OOS 40-9 - Soil fungi affect nitrogen dynamics of plants and biocrusts in arid lands

Thursday, August 10, 2017: 4:20 PM
Portland Blrm 255, Oregon Convention Center
Eva Dettweiler-Robinson, Department of Biology, University of New Mexico, Albuquerque, NM, Robert Sinsabaugh, Biology Department, University of New Mexico, Albuquerque, NM and Jennifer Rudgers, Department of Biology, University of New Mexico
Background/Question/Methods

Species interactions may couple the resource dynamics of primary producers that are disconnected in space and time and thus affect fluxes and pools of resources. Drylands have low-density plant communities and biological crusts as primary producers. Many biocrusts fix nitrogen, but this bioavailable N may be inaccessible to plants if soil moisture is insufficient to activate plant metabolism or roots do not extend into interspaces. The fungal loop hypothesis proposes that fungi transport resources between plants and biocrusts, enhancing production.

We studied 1. which fungi are active with a watering event to find candidate taxa for translocation using Stable Isotope Probing, 2. how fungi affect the performance, including the C and N content, of plants and biocrusts, and 3. the rate of nitrogen transfer between biocrusts and plants using a 15N tracer. We transplanted bunchgrasses and biocrusts into pots in the field and placed root- or fungal-excluding mesh horizontally below biocrusts. We hypothesized that 1. dark septate endophytes would be active in roots, rooting zone soil, and biocrusts, 2. fungal connections would reduce differences in C:N ratios between plants and biocrusts due to exchange for limiting resources, and 3. nitrogen transfer would be more rapid when connections were intact.

Results/Conclusions

We found several dominant Pleosporales taxa active in roots, rooting zone soil, and biocrusts, suggesting these taxa were key in coupling plants and biocrusts. We found significant differences in the total fungal communities of roots, rooting zone soil, and biocrusts (P=0.01) but higher overlap in roots and rooting zone soil. When connections were impeded, a more disparate fungal community formed in the biocrusts with little difference in the roots and rooting zone soil. With fungal connections intact, plant C:N was 15% higher (P=0.01) relative to pots without biotic connections, but biocrust C:N did not differ between connection treatment. This suggests that biocrusts are less reliant on the exchange because they are capable of fixing their own nitrogen.
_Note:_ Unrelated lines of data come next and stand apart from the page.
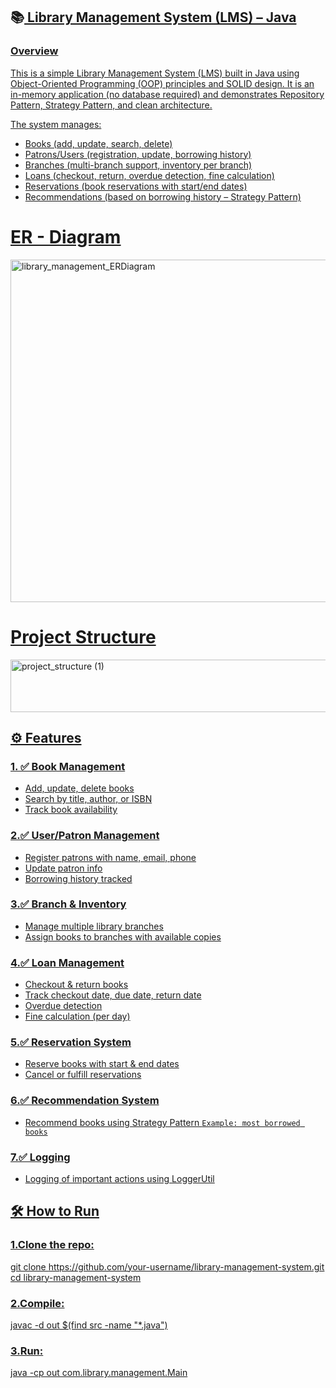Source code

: ## 📚<u> Library Management System (LMS) – Java
### Overview

This is a simple Library Management System (LMS) built in Java using Object-Oriented Programming (OOP) principles and SOLID design.
It is an in-memory application (no database required) and demonstrates Repository Pattern, Strategy Pattern, and clean architecture.

The system manages:

- Books (add, update, search, delete)
- Patrons/Users (registration, update, borrowing history)
- Branches (multi-branch support, inventory per branch)
- Loans (checkout, return, overdue detection, fine calculation)
- Reservations (book reservations with start/end dates)
- Recommendations (based on borrowing history – Strategy Pattern)

# <u> ER - Diagram</u>
<img width="520" height="548" alt="library_management_ERDiagram" src="https://github.com/user-attachments/assets/cb566733-0903-4fa1-8051-9d93b2e34317" />

# Project Structure
<img width="768" height="84" alt="project_structure (1)" src="https://github.com/user-attachments/assets/0b6cd2dd-7f21-42ef-86be-b97af491118e" />


## ⚙️ Features

### 1. ✅ Book Management
- Add, update, delete books
- Search by title, author, or ISBN
- Track book availability

### 2.✅ User/Patron Management
- Register patrons with name, email, phone
- Update patron info
- Borrowing history tracked

### 3.✅ Branch & Inventory
- Manage multiple library branches
- Assign books to branches with available copies

### 4.✅ Loan Management
- Checkout & return books
- Track checkout date, due date, return date
- Overdue detection
- Fine calculation (per day)

### 5.✅ Reservation System
- Reserve books with start & end dates
- Cancel or fulfill reservations

### 6.✅ Recommendation System
- Recommend books using Strategy Pattern
  `Example: most borrowed books`

### 7.✅ Logging
- Logging of important actions using LoggerUtil

##  🛠️ How to Run
### 1.Clone the repo:
git clone https://github.com/your-username/library-management-system.git
cd library-management-system
### 2.Compile:
javac -d out $(find src -name "*.java")
### 3.Run:
java -cp out com.library.management.Main
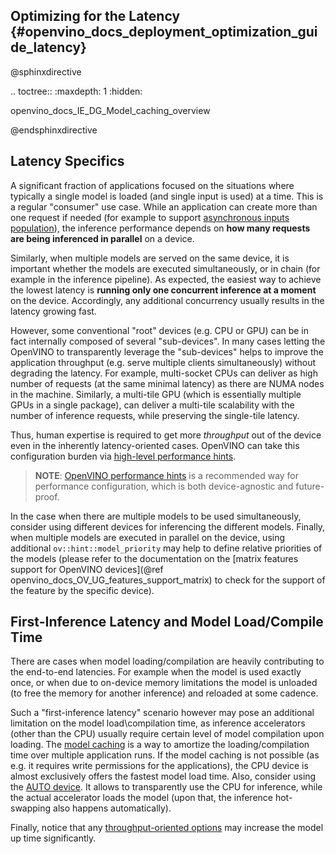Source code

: ## Optimizing for the Latency {#openvino_docs_deployment_optimization_guide_latency}

@sphinxdirective

.. toctree::
   :maxdepth: 1
   :hidden:
    
   openvino_docs_IE_DG_Model_caching_overview

@endsphinxdirective

## Latency Specifics
A significant fraction of applications focused on the situations where typically a single model is loaded (and single input is used) at a time.
This is a regular "consumer" use case.
While an application can create more than one request if needed (for example to support [asynchronous inputs population](./dldt_deployment_optimization_common.md)), the inference performance depends on **how many requests are being inferenced in parallel** on a device.

Similarly, when multiple models are served on the same device, it is important whether the models are executed simultaneously, or in chain (for example in the inference pipeline).
As expected, the easiest way to achieve the lowest latency is **running only one concurrent inference at a moment** on the device. Accordingly, any additional concurrency usually results in the latency growing fast.

However, some conventional "root" devices (e.g. CPU or GPU) can be in fact internally composed of several "sub-devices".  In many cases letting the OpenVINO to transparently leverage the "sub-devices" helps to improve the application throughput (e.g. serve multiple clients simultaneously) without degrading the latency.  For example, multi-socket CPUs can deliver as high number of requests (at the same minimal latency) as there are NUMA nodes in the machine. Similarly, a multi-tile GPU (which is essentially multiple GPUs in a single package), can deliver a multi-tile scalability with the number of inference requests, while preserving the single-tile latency.

Thus, human expertise is required to get more _throughput_ out of the device even in the inherently latency-oriented cases. OpenVINO can take this configuration burden via [high-level performance hints](../OV_Runtime_UG/performance_hints.md).

> **NOTE**: [OpenVINO performance hints](./dldt_deployment_optimization_hints.md) is a recommended way for performance configuration, which is both device-agnostic and future-proof. 

In the case when there are multiple models to be used simultaneously, consider using different devices for inferencing the different models. Finally, when multiple models are executed in parallel on the device, using additional `ov::hint::model_priority` may help to define relative priorities of the models (please refer to the documentation on the [matrix features support for OpenVINO devices](@ref openvino_docs_OV_UG_features_support_matrix) to check for the support of the feature by the specific device).

## First-Inference Latency and Model Load/Compile Time
There are cases when model loading/compilation are heavily contributing to the end-to-end latencies.
For example when the model is used exactly once, or when due to on-device memory limitations the model is unloaded (to free the memory for another inference) and reloaded at some cadence.

Such a "first-inference latency" scenario however may pose an additional limitation on the model load\compilation time, as inference accelerators (other than the CPU) usually require certain level of model compilation upon loading.
The [model caching](../OV_Runtime_UG/Model_caching_overview.md) is a way to amortize the loading/compilation time over multiple application runs. If the model caching is not possible (as e.g. it requires write permissions for the applications), the CPU device is almost exclusively offers the fastest model load time. Also, consider using the [AUTO device](../OV_Runtime_UG/auto_device_selection.md). It allows to transparently use the CPU for inference, while the actual accelerator loads the model (upon that, the inference hot-swapping also happens automatically).

Finally, notice that any [throughput-oriented options](./dldt_deployment_optimization_tput.md) may increase the model up time significantly.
We found no significant differences in rates of N transfer between plants and biocrusts (P > 0.05), but a trend that intact fungal connections increased the rates of transfer. These results support the fungal loop hypothesis because the presence of fungal connections enhanced the performance of both producers. As climate change alters precipitation patterns and human activity disturbs arid ecosystems, understanding the interactions between primary producers and belowground biota will allow better predictions of shifts in productivity in arid lands.